• **Task requirements**
Return the run of lines below that opens with the line containing "string in query" and closes with the line containing "characters in query", keeping each one exact.

• **Given entries**

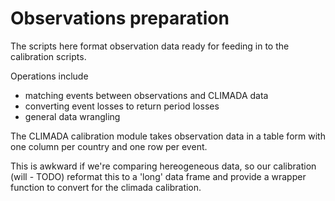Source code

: # Observations preparation

The scripts here format observation data ready for feeding in to the calibration scripts.

Operations include
- matching events between observations and CLIMADA data
- converting event losses to return period losses
- general data wrangling

The CLIMADA calibration module takes observation data in a table form with one column per country and one row per event.

This is awkward if we're comparing hereogeneous data, so our calibration (will - TODO) reformat this to a 'long' data frame and provide a wrapper function to convert for the climada calibration.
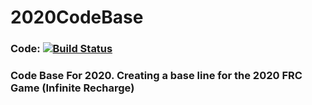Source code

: # 2020CodeBase
### Code: [![Build Status](https://dev.azure.com/ConnorBuchel0890/ConnorBuchel/_apis/build/status/CurtinFRC.2020-InfiniteRecharge?branchName=master)](https://dev.azure.com/ConnorBuchel0890/ConnorBuchel/_build/latest?definitionId=9&branchName=master)

### Code Base For 2020. Creating a base line for the 2020 FRC Game (Infinite Recharge)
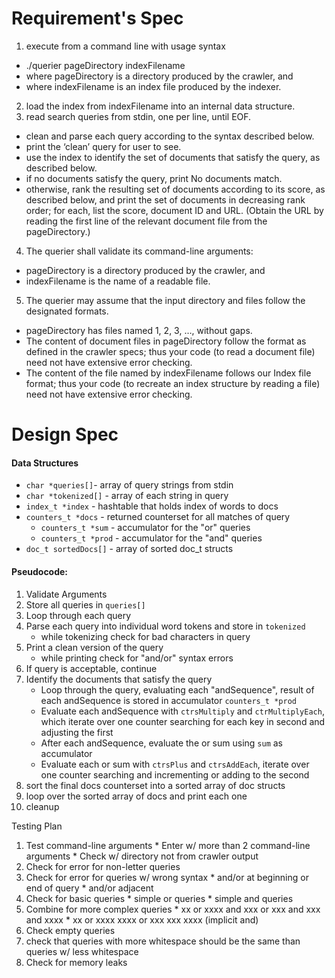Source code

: # Requirement's Spec

1. execute from a command line with usage syntax
  * ./querier pageDirectory indexFilename
  * where pageDirectory is a directory produced by the crawler, and
  * where indexFilename is an index file produced by the indexer.
2. load the index from indexFilename into an internal data structure.
3. read search queries from stdin, one per line, until EOF.
  * clean and parse each query according to the syntax described below.
  * print the ‘clean’ query for user to see.
  * use the index to identify the set of documents that satisfy the query, as described below.
  * if no documents satisfy the query, print No documents match.
  * otherwise, rank the resulting set of documents according to its score, as described below, and print the set of      documents in decreasing rank order; for each, list the score, document ID and URL. (Obtain the URL by reading the first line of the relevant document file from the pageDirectory.)
4. The querier shall validate its command-line arguments:
  * pageDirectory is a directory produced by the crawler, and
  * indexFilename is the name of a readable file.
5. The querier may assume that the input directory and files follow the designated formats.
  * pageDirectory has files named 1, 2, 3, …, without gaps.
  * The content of document files in pageDirectory follow the format as defined in the crawler specs; thus your code (to read a document file) need not have extensive error checking.
  * The content of the file named by indexFilename follows our Index file format; thus your code (to recreate an index structure by reading a file) need not have extensive error checking.

# Design Spec
#### Data Structures
  * `char *queries[]`- array of query strings from stdin
  * `char *tokenized[]` - array of each string in query
  *  `index_t *index` - hashtable that holds index of words to docs
  * `counters_t *docs` - returned counterset for all matches of query
    * `counters_t *sum` - accumulator for the "or" queries
    * `counters_t *prod` - accumulator for the "and" queries
  * `doc_t sortedDocs[]` - array of sorted doc_t structs
#### Pseudocode:
  1. Validate Arguments
  2. Store all queries in `queries[]`
  3. Loop through each query
  4. Parse each query into individual word tokens and store in `tokenized`
      * while tokenizing check for bad characters in query
  5. Print a clean version of the query
      * while printing check for "and/or" syntax errors
  6. If query is acceptable, continue
  7. Identify the documents that satisfy the query
      * Loop through the query, evaluating each "andSequence", result of each
        andSequence is stored in accumulator `counters_t *prod`
      * Evaluate each andSequence with `ctrsMultiply` and `ctrMultiplyEach`, which
        iterate over one counter searching for each key in second and adjusting the first
      * After each andSequence, evaluate the or sum using `sum` as accumulator
      * Evaluate each or sum with `ctrsPlus` and `ctrsAddEach`, iterate over one counter
        searching and incrementing or adding to the second
  8. sort the final docs counterset into a sorted array of doc structs
  9. loop over the sorted array of docs and print each one
  10. cleanup

Testing Plan
  1. Test command-line arguments
    * Enter w/ more than 2 command-line arguments
    * Check w/ directory not from crawler output
  2. Check for error for non-letter queries
  3. Check for error for queries w/ wrong syntax
    * and/or at beginning or end of query
    * and/or adjacent
  4. Check for basic queries
    * simple or queries
    * simple and queries
  5. Combine for more complex queries
    * xx or xxxx and xxx or xxx and xxx and xxxx
    * xx or xxxx xxxx or xxx xxx xxxx (implicit and)
  6. Check empty queries
  7. check that queries with more whitespace should be the same than queries w/ less whitespace
  8. Check for memory leaks 
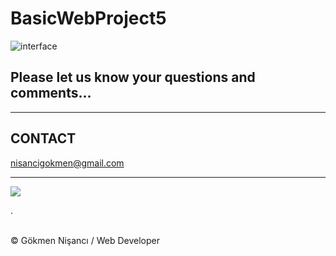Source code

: # BasicWebProject5

![interface](https://user-images.githubusercontent.com/91744618/137242163-68780128-247c-4f12-8629-567d68e53f49.png)

<h2>Please let us know your questions and comments... </h2>
<hr>
<h2> CONTACT </h2>
<a href = "http://www.gmail.com" > nisancigokmen@gmail.com</a> <br>
<hr>
<div>
 <img src="https://media0.giphy.com/media/heIX5HfWgEYlW/giphy.gif?cid=ecf05e47fuk5xywwg4hnk13x22l2ks5io7v6yq0s6fmi93k1&rid=giphy.gif&ct=g" >
  
  
  
  .
  
  

</div><br>
&copy; Gökmen Nişancı / Web Developer
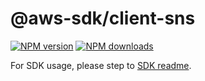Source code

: # @aws-sdk/client-sns

[![NPM version](https://img.shields.io/npm/v/@aws-sdk/client-sns/rc.svg)](https://www.npmjs.com/package/@aws-sdk/client-sns)
[![NPM downloads](https://img.shields.io/npm/dm/@aws-sdk/client-sns.svg)](https://www.npmjs.com/package/@aws-sdk/client-sns)

For SDK usage, please step to [SDK readme](https://github.com/aws/aws-sdk-js-v3).
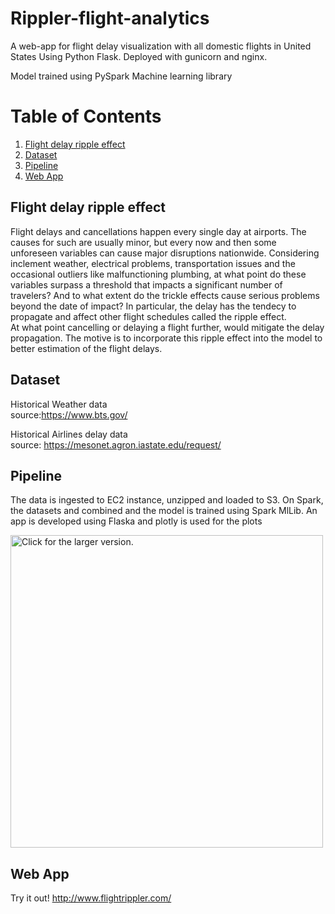 
# Rippler-flight-analytics

A web-app for flight delay visualization with all domestic flights in United States
Using Python Flask. Deployed with gunicorn and nginx. 

Model trained using PySpark Machine learning library

# Table of Contents
1. [Flight delay ripple effect](README.md#Flight-delay-ripple-effect)
2. [Dataset](README.md#Dataset)
3. [Pipeline](README.md#Architecture)
4. [Web App](README.md#Web-App)

## Flight delay ripple effect

Flight delays and cancellations happen every single day at airports. The causes for such are usually minor, but every now and then some unforeseen variables can cause major disruptions nationwide. Considering inclement weather, electrical problems, transportation issues and the occasional outliers like malfunctioning plumbing, at what point do these variables surpass a threshold that impacts a significant number of travelers? And to what extent do the trickle effects cause serious problems beyond the date of impact?
In particular, the delay has the tendecy to propagate and affect other flight schedules called the ripple effect. <br />
At what point cancelling or delaying a flight further, would mitigate the delay propagation. The motive is to incorporate this ripple effect into the model to better estimation of the flight delays.

## Dataset

Historical Weather data <br />
   source:https://www.bts.gov/
   
Historical Airlines delay data <br />
   source: https://mesonet.agron.iastate.edu/request/

## Pipeline
The data is ingested to EC2 instance, unzipped and loaded to S3. 
On Spark, the datasets and combined and the model is trained using Spark MlLib.
An app is developed using Flaska and plotly is used for the plots

<a href="https://drive.google.com/uc?export=view&id=16s0ruRHvLZbXf6ewbD8JGzeBC5j5AZTt"><img src="https://drive.google.com/uc?export=view&id=16s0ruRHvLZbXf6ewbD8JGzeBC5j5AZTt" style="width: 500px; max-width: 100%; height: auto" title="Click for the larger version." /></a>


## Web App
Try it out!
http://www.flightrippler.com/


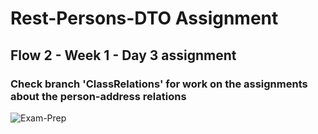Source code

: # Rest-Persons-DTO Assignment
## Flow 2 - Week 1 - Day 3 assignment

### Check branch 'ClassRelations' for work on the assignments about the person-address relations

![Exam-Prep]("https://github.com/Paepke-cph/Exam-Prep")
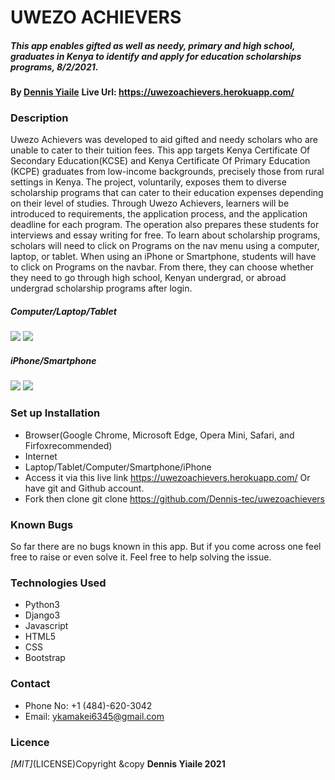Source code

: # UWEZO ACHIEVERS

##### This app enables gifted as well as needy, primary and high school, graduates in Kenya to identify and apply for education scholarships programs, 8/2/2021.

**By [Dennis Yiaile](https://github.com/Dennis-tec)**
**Live Url: https://uwezoachievers.herokuapp.com/**

### Description
Uwezo Achievers was developed to aid gifted and needy scholars who are unable to cater to their tuition fees. This app targets Kenya Certificate Of Secondary Education(KCSE) and Kenya Certificate Of Primary Education (KCPE) graduates from low-income backgrounds, precisely those from rural settings in Kenya. The project, voluntarily, exposes them to diverse scholarship programs that can cater to their education expenses depending on their level of studies. Through Uwezo Achievers, learners will be introduced to requirements, the application process, and the application deadline for each program. The operation also prepares these students for interviews and essay writing for free. To learn about scholarship programs, scholars will need to click on Programs on the nav menu using a computer, laptop, or tablet. When using an iPhone or Smartphone, students will have to click on Programs on the navbar. From there, they can choose whether they need to go through high school, Kenyan undergrad, or abroad undergrad scholarship programs after login.
#####                Computer/Laptop/Tablet
![](img/comp1.jpg)
![](img/comp2.jpg)

#####                 iPhone/Smartphone
![](img/phone1.jpg)
![](img/phone2.jpg) 

### Set up Installation
* Browser(Google Chrome, Microsoft Edge, Opera Mini, Safari, and Firfoxrecommended)
* Internet
* Laptop/Tablet/Computer/Smartphone/iPhone
* Access it via this live link https://uwezoachievers.herokuapp.com/ Or have git and Github account.
* Fork then clone git clone https://github.com/Dennis-tec/uwezoachievers

### Known Bugs
So far there are no bugs known in this app. But if you come across one feel free to raise or even solve it. Feel free to help solving the issue.

### Technologies Used
* Python3
* Django3
* Javascript
* HTML5
* CSS
* Bootstrap

### Contact
* Phone No: +1 (484)-620-3042
* Email: ykamakei6345@gmail.com 

### Licence
*[MIT]*(LICENSE)Copyright &copy **Dennis Yiaile 2021**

• **Answer for this exercise**
  * `char *tokenized[]` - array of each string in query
  *  `index_t *index` - hashtable that holds index of words to docs
  * `counters_t *docs` - returned counterset for all matches of query
    * `counters_t *sum` - accumulator for the "or" queries
    * `counters_t *prod` - accumulator for the "and" queries
  * `doc_t sortedDocs[]` - array of sorted doc_t structs
#### Pseudocode:
  1. Validate Arguments
  2. Store all queries in `queries[]`
  3. Loop through each query
  4. Parse each query into individual word tokens and store in `tokenized`
      * while tokenizing check for bad characters in query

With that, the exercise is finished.